Rendered images with source text
________________________

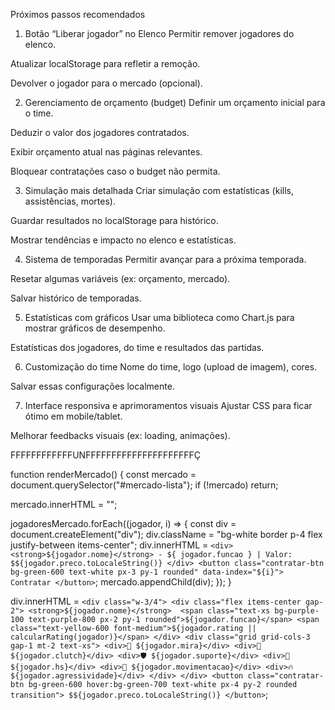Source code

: Próximos passos recomendados
1. Botão “Liberar jogador” no Elenco
Permitir remover jogadores do elenco.

Atualizar localStorage para refletir a remoção.

Devolver o jogador para o mercado (opcional).

2. Gerenciamento de orçamento (budget)
Definir um orçamento inicial para o time.

Deduzir o valor dos jogadores contratados.

Exibir orçamento atual nas páginas relevantes.

Bloquear contratações caso o budget não permita.

3. Simulação mais detalhada
Criar simulação com estatísticas (kills, assistências, mortes).

Guardar resultados no localStorage para histórico.

Mostrar tendências e impacto no elenco e estatísticas.

4. Sistema de temporadas
Permitir avançar para a próxima temporada.

Resetar algumas variáveis (ex: orçamento, mercado).

Salvar histórico de temporadas.

5. Estatísticas com gráficos
Usar uma biblioteca como Chart.js para mostrar gráficos de desempenho.

Estatísticas dos jogadores, do time e resultados das partidas.

6. Customização do time
Nome do time, logo (upload de imagem), cores.

Salvar essas configurações localmente.

7. Interface responsiva e aprimoramentos visuais
Ajustar CSS para ficar ótimo em mobile/tablet.

Melhorar feedbacks visuais (ex: loading, animações).


 FFFFFFFFFFFFUNFFFFFFFFFFFFFFFFFFFFFÇ

function renderMercado() {
  const mercado = document.querySelector("#mercado-lista");
  if (!mercado) return;

  mercado.innerHTML = "";

  jogadoresMercado.forEach((jogador, i) => {
    const div = document.createElement("div");
    div.className = "bg-white border p-4 flex justify-between items-center";
    div.innerHTML = `
      <div>
        <strong>${jogador.nome}</strong> - ${
      jogador.funcao
    } | Valor: $${jogador.preco.toLocaleString()}
      </div>
      <button class="contratar-btn bg-green-600 text-white px-3 py-1 rounded" data-index="${i}">
        Contratar
      </button>
    `;
    mercado.appendChild(div);
  });
}

div.innerHTML = `
      <div class="w-3/4">
        <div class="flex items-center gap-2">
          <strong>${jogador.nome}</strong> 
          <span class="text-xs bg-purple-100 text-purple-800 px-2 py-1 rounded">${jogador.funcao}</span>
          <span class="text-yellow-600 font-medium">${jogador.rating || calcularRating(jogador)}</span>
        </div>
        <div class="grid grid-cols-3 gap-1 mt-2 text-xs">
          <div>🔫 ${jogador.mira}</div>
          <div>💪 ${jogador.clutch}</div>
          <div>🛡️ ${jogador.suporte}</div>
          <div>🎯 ${jogador.hs}</div>
          <div>🏃 ${jogador.movimentacao}</div>
          <div>🔥 ${jogador.agressividade}</div>
        </div>
      </div>
      <button class="contratar-btn bg-green-600 hover:bg-green-700 text-white px-4 py-2 rounded transition">
        $${jogador.preco.toLocaleString()}
      </button>
    `;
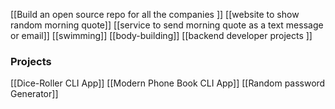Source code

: [[Build an open source repo for all the companies ]]
[[website to show random morning quote]]
[[service to send morning quote as a text message or email]]
[[swimming]]
[[body-building]]
[[backend developer projects ]]


### Projects
[[Dice-Roller CLI App]]
[[Modern Phone Book CLI App]]
[[Random password Generator]]


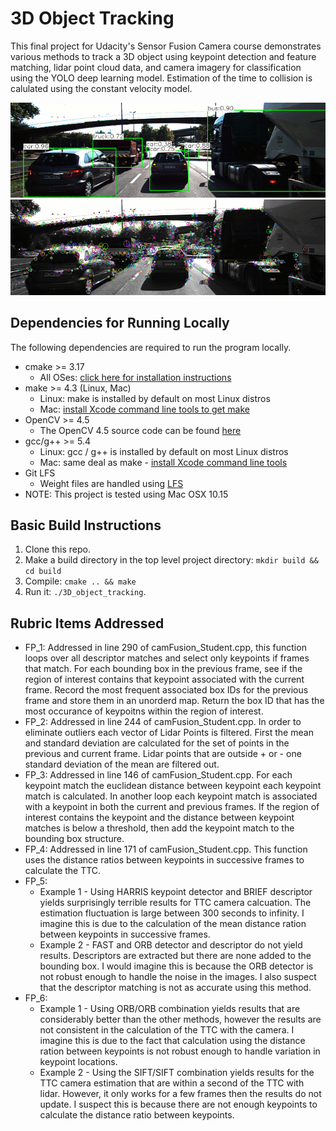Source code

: # 3D Object Tracking

This final project for Udacity's Sensor Fusion Camera course demonstrates various methods to track a 3D object using keypoint detection and feature matching, lidar point cloud data, and camera imagery for classification using the YOLO deep learning model. Estimation of the time to collision is calulated using the constant velocity model.

<img src="images/Yolo_traffic.gif" width="800"/>
<img src="images/Kypt_traffic.gif" width="800">

## Dependencies for Running Locally

The following dependencies are required to run the program locally.
* cmake >= 3.17
  * All OSes: [click here for installation instructions](https://cmake.org/install/)
* make >= 4.3 (Linux, Mac)
  * Linux: make is installed by default on most Linux distros
  * Mac: [install Xcode command line tools to get make](https://developer.apple.com/xcode/features/)
* OpenCV >= 4.5
  * The OpenCV 4.5 source code can be found [here](https://github.com/opencv/opencv/tree/4.1.0)
* gcc/g++ >= 5.4
  * Linux: gcc / g++ is installed by default on most Linux distros
  * Mac: same deal as make - [install Xcode command line tools](https://developer.apple.com/xcode/features/)
* Git LFS
  * Weight files are handled using [LFS](https://git-lfs.github.com/)
* NOTE: This project is tested using Mac OSX 10.15

## Basic Build Instructions

1. Clone this repo.
2. Make a build directory in the top level project directory: `mkdir build && cd build`
3. Compile: `cmake .. && make`
4. Run it: `./3D_object_tracking`.

## Rubric Items Addressed
* FP_1: Addressed in line 290 of camFusion_Student.cpp, this function loops over all descriptor matches and select only keypoints if frames that match. For each bounding box in the previous frame, see if the region of interest contains that keypoint associated with the current frame. Record the most frequent associated box IDs for the previous frame and store them in an unorderd map. Return the box ID that has the most occurance of keypoitns within the region of interest.
* FP_2: Addressed in line 244 of camFusion_Student.cpp. In order to eliminate outliers each vector of Lidar Points is filtered. First the mean and standard deviation are calculated for the set of points in the previous and current frame. Lidar points that are outside + or - one standard deviation of the mean are filtered out.
* FP_3: Addressed in line 146 of camFusion_Student.cpp. For each keypoint match the euclidean distance between keypoint each keypoint match is calculated. In another loop each keypoint match is associated with a keypoint in both the current and previous frames. If the region of interest contains the keypoint and the distance between keypoint matches is below a threshold, then add the keypoint match to the bounding box structure.
* FP_4: Addressed in line 171 of camFusion_Student.cpp. This function uses the distance ratios between keypoints in successive  frames to calculate the TTC. 
* FP_5: 
  * Example 1 - Using HARRIS keypoint detector and BRIEF descriptor yields surprisingly terrible results for TTC camera calcuation. The estimation fluctuation is large between 300 seconds to infinity. I imagine this is due to the calculation of the mean distance ration between keypoints in successive frames. 
  * Example 2 - FAST and ORB detector and descriptor do not yield results. Descriptors are extracted but there are none added to the bounding box. I would imagine this is because the ORB detector is not robust enough to handle the noise in the images. I also suspect that the descriptor matching is not as accurate using this method. 
* FP_6:
  * Example 1 - Using ORB/ORB combination yields results that are considerably better than the other methods, however the results are not consistent in the calculation of the TTC with the camera. I imagine this is due to the fact that calculation using the distance ration between keypoints is not robust enough to handle variation in keypoint locations. 
  * Example 2 - Using the SIFT/SIFT combination yields results for the TTC camera estimation that are within a second of the TTC with lidar. However, it only works for a few frames then the results do not update. I suspect this is because there are not enough keypoints to calculate the distance ratio between keypoints.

________________________

For the word "calculated", find all matching lines in the entries above and copy them out.

-- RESPONSE BOX --
* FP_2: Addressed in line 244 of camFusion_Student.cpp. In order to eliminate outliers each vector of Lidar Points is filtered. First the mean and standard deviation are calculated for the set of points in the previous and current frame. Lidar points that are outside + or - one standard deviation of the mean are filtered out.
* FP_3: Addressed in line 146 of camFusion_Student.cpp. For each keypoint match the euclidean distance between keypoint each keypoint match is calculated. In another loop each keypoint match is associated with a keypoint in both the current and previous frames. If the region of interest contains the keypoint and the distance between keypoint matches is below a threshold, then add the keypoint match to the bounding box structure.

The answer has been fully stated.